Like many females, I’m perpetually attracted to jerks.
However, unlike those who agonize about their rhyme or reason, I’ve discovered my rationale for such the irrational attraction – TV.
There aren’t many times you’ll find me in front of a TV set, however there is not a Tuesday at 9 p.m. you won’t find my best friends and I watching MTV’s reality shows “The Hills” and “The City.”
Allow me to begin by acknowledging it’s my fault for trusting a channel that terms a series “reality,” but pays its stars up to $65,000 per episode. However, that’s no excuse for the imbalanced male-female relationships the shows, which are supposed to be based on women’s independence in exciting metropolises, portray.
There have been seven major boyfriend-girlfriend relationships on the shows– six of them involving the male treating the female like dirt.
Let’s begin with “The Hills.”
In the early seasons, Lauren’s boyfriend Jason treated her about as well as he’s treated society with his recent drunken driving arrests.
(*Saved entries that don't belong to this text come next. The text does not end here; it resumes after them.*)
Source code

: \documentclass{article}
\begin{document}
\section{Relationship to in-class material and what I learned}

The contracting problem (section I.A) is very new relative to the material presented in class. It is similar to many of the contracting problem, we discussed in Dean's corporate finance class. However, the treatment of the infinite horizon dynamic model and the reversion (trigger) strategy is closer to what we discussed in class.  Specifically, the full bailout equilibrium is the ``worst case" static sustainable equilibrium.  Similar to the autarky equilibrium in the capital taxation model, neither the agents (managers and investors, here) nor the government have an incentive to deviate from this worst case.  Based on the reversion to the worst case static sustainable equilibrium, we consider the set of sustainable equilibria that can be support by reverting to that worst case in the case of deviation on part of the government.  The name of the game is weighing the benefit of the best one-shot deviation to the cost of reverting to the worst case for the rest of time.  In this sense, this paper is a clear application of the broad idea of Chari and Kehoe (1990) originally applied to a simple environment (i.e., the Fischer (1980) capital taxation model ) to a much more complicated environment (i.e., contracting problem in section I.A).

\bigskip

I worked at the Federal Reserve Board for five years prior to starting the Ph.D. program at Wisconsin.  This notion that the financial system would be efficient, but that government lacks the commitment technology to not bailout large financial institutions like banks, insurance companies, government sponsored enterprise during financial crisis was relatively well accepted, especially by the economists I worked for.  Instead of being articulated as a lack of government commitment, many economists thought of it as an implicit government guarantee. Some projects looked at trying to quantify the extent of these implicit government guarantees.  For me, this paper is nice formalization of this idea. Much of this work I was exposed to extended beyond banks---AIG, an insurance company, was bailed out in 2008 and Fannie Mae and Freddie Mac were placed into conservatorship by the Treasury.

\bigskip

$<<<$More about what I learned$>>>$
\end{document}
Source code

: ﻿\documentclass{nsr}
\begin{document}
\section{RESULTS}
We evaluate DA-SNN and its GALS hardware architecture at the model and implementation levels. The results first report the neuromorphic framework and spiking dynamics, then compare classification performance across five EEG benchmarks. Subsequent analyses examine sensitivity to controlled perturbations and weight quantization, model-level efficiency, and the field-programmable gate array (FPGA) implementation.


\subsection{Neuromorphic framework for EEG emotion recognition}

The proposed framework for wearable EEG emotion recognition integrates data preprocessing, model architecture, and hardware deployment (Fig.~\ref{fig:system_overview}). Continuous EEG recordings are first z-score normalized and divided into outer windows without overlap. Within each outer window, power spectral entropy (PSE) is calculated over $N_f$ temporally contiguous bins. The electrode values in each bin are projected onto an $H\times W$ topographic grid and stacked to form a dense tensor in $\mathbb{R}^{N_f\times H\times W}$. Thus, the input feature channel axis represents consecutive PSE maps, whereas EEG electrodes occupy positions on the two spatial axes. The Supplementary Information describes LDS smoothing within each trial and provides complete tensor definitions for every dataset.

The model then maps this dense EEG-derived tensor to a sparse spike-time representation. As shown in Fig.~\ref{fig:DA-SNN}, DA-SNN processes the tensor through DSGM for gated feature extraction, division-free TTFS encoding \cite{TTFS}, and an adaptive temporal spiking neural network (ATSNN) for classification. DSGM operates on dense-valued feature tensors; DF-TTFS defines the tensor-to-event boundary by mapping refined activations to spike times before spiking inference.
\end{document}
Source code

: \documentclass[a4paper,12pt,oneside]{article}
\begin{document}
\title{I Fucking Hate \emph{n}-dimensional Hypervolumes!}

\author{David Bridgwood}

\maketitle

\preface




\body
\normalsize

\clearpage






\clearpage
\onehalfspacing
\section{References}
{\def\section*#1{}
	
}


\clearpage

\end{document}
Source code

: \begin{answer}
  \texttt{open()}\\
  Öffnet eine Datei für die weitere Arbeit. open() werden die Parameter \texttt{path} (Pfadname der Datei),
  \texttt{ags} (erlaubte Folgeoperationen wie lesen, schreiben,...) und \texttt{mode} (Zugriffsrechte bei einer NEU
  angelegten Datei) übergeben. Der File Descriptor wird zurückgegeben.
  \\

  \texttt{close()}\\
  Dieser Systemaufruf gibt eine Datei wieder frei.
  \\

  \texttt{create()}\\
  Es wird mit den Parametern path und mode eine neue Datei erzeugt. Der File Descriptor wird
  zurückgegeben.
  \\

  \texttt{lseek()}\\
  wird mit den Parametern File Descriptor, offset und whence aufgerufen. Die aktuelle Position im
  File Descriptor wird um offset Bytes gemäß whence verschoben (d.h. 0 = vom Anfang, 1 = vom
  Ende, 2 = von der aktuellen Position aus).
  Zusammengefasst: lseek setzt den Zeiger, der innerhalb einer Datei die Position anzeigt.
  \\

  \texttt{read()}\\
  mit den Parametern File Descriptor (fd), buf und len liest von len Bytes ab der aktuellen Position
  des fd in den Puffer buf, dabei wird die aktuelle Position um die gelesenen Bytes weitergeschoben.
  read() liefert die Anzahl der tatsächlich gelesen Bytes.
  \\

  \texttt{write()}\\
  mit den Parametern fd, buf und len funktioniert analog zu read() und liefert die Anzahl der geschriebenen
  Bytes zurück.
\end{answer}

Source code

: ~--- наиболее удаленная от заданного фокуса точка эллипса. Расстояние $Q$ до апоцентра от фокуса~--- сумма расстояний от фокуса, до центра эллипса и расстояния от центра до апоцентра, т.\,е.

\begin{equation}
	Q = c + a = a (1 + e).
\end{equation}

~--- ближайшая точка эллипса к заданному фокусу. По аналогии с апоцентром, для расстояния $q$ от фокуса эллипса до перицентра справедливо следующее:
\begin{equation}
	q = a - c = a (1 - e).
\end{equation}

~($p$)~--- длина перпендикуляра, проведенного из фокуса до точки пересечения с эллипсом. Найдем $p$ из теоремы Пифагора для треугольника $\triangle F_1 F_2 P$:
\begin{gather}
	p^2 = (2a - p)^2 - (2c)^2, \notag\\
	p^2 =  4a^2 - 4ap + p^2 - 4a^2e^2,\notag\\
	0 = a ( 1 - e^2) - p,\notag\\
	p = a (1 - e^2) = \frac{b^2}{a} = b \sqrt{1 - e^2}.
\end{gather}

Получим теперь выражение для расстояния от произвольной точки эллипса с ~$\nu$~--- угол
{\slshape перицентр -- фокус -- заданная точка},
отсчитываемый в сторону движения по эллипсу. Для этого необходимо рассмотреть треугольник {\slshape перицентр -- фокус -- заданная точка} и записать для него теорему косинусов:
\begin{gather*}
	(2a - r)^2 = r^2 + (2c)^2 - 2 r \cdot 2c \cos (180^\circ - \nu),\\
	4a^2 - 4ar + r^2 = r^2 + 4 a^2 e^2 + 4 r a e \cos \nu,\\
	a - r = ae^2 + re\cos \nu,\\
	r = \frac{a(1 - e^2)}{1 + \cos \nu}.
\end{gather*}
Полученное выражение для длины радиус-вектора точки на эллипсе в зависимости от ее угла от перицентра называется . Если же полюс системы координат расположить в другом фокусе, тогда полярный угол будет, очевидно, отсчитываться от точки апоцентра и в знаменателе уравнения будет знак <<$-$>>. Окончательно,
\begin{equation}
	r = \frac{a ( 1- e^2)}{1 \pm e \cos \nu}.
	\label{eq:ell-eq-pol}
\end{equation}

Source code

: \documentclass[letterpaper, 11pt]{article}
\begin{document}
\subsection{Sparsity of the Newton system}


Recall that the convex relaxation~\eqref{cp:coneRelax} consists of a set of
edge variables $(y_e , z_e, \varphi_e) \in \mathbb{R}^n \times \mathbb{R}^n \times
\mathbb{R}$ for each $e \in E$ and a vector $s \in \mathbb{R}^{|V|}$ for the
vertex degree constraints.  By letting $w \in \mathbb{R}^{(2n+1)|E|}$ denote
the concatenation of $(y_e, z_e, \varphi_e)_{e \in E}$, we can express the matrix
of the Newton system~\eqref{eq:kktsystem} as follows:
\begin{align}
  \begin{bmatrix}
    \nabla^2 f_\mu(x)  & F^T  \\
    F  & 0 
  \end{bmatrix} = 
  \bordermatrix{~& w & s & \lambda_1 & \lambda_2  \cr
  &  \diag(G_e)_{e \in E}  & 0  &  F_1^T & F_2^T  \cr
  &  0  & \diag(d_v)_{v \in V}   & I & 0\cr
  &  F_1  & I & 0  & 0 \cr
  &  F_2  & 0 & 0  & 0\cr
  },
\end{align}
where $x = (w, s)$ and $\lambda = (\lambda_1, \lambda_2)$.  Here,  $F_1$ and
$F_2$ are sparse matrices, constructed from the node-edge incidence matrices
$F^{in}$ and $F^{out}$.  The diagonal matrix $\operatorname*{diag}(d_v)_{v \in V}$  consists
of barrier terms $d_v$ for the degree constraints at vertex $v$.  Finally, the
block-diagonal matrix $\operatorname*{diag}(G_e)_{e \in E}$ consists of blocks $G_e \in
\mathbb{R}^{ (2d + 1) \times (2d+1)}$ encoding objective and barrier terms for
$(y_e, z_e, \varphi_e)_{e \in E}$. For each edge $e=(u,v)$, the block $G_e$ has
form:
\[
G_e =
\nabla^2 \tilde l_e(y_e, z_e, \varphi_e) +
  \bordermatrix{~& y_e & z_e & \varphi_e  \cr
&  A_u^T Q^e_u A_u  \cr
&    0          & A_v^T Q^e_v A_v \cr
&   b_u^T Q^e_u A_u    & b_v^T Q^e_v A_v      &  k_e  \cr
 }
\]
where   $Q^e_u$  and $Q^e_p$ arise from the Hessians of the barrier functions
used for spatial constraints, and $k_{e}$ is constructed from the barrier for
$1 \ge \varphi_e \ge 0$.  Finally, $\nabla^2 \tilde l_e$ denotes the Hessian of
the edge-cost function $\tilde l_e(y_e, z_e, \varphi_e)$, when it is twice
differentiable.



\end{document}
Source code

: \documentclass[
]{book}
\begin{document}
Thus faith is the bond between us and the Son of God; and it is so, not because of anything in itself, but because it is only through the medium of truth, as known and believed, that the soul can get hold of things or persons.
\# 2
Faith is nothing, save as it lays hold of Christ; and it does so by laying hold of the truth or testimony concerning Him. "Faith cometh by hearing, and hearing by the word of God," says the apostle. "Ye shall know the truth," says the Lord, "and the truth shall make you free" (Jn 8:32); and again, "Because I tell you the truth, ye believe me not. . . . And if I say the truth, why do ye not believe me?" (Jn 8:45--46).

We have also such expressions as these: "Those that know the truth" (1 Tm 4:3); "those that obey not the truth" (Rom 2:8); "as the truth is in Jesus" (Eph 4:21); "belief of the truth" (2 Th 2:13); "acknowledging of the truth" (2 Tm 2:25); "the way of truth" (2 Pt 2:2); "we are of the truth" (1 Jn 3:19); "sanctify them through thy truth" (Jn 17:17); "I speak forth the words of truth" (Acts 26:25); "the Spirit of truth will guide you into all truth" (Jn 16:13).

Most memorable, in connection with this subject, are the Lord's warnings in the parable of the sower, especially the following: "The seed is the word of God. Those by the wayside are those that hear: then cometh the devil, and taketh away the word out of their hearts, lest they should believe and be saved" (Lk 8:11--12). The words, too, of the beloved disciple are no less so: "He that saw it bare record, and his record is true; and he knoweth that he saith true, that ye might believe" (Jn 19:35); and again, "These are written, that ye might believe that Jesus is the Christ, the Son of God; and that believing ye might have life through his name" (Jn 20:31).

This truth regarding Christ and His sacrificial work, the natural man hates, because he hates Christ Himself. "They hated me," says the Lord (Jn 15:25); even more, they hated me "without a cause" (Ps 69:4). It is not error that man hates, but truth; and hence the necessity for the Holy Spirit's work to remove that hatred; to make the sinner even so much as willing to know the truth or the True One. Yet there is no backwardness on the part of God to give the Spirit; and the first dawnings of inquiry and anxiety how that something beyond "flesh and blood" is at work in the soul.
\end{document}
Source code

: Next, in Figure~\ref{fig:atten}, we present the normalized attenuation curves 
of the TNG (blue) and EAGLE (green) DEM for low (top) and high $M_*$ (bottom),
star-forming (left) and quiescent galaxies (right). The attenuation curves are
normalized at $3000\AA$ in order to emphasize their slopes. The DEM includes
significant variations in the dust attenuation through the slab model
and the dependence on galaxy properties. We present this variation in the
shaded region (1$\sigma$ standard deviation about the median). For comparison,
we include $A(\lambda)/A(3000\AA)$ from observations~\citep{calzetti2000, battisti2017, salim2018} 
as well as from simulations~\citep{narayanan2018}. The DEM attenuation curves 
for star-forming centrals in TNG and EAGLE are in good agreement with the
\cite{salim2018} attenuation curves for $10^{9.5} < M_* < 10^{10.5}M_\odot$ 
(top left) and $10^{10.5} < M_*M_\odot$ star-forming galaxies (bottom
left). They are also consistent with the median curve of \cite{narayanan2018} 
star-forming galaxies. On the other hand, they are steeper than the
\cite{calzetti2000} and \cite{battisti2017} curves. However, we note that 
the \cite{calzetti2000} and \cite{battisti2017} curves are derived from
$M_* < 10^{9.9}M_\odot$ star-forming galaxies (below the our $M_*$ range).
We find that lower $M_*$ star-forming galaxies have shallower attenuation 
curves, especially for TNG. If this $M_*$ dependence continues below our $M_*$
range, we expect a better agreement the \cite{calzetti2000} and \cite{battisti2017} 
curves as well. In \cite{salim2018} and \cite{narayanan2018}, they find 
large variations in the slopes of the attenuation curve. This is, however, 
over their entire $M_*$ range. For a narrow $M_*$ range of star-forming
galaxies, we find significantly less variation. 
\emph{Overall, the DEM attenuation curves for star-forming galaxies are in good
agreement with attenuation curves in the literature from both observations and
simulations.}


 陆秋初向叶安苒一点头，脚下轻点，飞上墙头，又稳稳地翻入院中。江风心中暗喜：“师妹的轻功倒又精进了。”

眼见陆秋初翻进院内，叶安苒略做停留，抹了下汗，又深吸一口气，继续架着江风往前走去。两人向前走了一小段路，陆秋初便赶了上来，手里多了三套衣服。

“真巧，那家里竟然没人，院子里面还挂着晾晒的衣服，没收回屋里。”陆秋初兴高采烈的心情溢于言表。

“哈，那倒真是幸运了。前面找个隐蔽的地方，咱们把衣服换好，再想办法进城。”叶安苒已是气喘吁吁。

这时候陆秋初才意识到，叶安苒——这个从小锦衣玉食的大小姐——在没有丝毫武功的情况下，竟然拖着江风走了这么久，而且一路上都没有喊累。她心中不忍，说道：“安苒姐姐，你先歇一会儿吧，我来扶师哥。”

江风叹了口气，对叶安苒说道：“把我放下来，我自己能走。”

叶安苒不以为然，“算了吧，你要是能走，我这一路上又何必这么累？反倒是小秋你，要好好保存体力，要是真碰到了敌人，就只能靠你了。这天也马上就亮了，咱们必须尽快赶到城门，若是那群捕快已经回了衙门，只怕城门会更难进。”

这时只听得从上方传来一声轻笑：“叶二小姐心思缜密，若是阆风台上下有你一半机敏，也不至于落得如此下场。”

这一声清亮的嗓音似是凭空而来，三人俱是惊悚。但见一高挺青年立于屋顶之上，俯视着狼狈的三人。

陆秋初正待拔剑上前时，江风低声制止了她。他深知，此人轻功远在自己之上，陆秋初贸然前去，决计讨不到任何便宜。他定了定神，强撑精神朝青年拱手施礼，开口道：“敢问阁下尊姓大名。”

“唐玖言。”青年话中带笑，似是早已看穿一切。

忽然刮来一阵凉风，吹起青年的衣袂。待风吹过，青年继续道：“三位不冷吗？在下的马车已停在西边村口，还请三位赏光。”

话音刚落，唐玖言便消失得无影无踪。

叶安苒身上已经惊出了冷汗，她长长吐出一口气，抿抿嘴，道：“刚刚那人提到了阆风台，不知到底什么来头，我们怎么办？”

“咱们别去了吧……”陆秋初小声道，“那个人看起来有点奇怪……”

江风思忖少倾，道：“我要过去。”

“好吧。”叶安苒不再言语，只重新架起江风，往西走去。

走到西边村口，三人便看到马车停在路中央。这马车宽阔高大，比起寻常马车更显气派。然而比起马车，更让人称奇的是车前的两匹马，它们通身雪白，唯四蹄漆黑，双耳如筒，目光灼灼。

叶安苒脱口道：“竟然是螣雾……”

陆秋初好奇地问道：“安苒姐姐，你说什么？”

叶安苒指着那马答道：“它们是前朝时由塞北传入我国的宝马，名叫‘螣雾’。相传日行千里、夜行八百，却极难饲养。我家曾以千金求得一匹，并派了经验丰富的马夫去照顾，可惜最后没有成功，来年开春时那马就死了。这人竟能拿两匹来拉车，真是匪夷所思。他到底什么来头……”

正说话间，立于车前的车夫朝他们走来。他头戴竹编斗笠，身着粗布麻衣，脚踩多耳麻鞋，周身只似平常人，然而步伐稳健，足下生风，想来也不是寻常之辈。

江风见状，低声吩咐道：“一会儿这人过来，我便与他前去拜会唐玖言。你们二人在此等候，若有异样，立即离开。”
There were rumors he cheated on her, and she was portrayed as stupid when she chose to spend the summer with him rather than accepting an internship in Paris.
Finally, when he led her to think their flame may rekindle, he invited her to a party which turned out to be a soiree for none other than his own engagement.
In 2008, Lauren began dating actor Kyle Howard, who wasn’t shown on the show. Despite other rumors, I’m going to speculate that’s because it’s a good relationship, or what TV producers may call boring.
Audrina has had an on-and-off again relationship with “Justin Bobby.” JB has been rumored to cheat on Audrina every season, yet each time she goes back to him like the weak woman TV producers love.
In the latest season, he claims to have never have been in a relationship with her, while going on dates with her and the show’s newest cast member, Kristin Cavallari.
Also this season, Brody Jenner and his girlfriend, Playmate Jayde Nicole, break up when she throws him a birthday party and he leaves to go hang out with an ex-girlfriend.
As for Heidi Montag and Spencer Pratt’s relationship, I assume everyone who has made it to this point has heard of “Speidi” and how he treats her like a combination Barbie doll-maid-object. But it’s worth mentioning that she accepted his marriage proposal after she suspected he’d been cheating on her for months.
On the East coast, Whitney was also faced with rumors her boyfriend Jay cheated on her – and, surprise! MTV captured this moment. She stayed with him until he decided to tell her only a few days before he left that he was going on tour with his band for months.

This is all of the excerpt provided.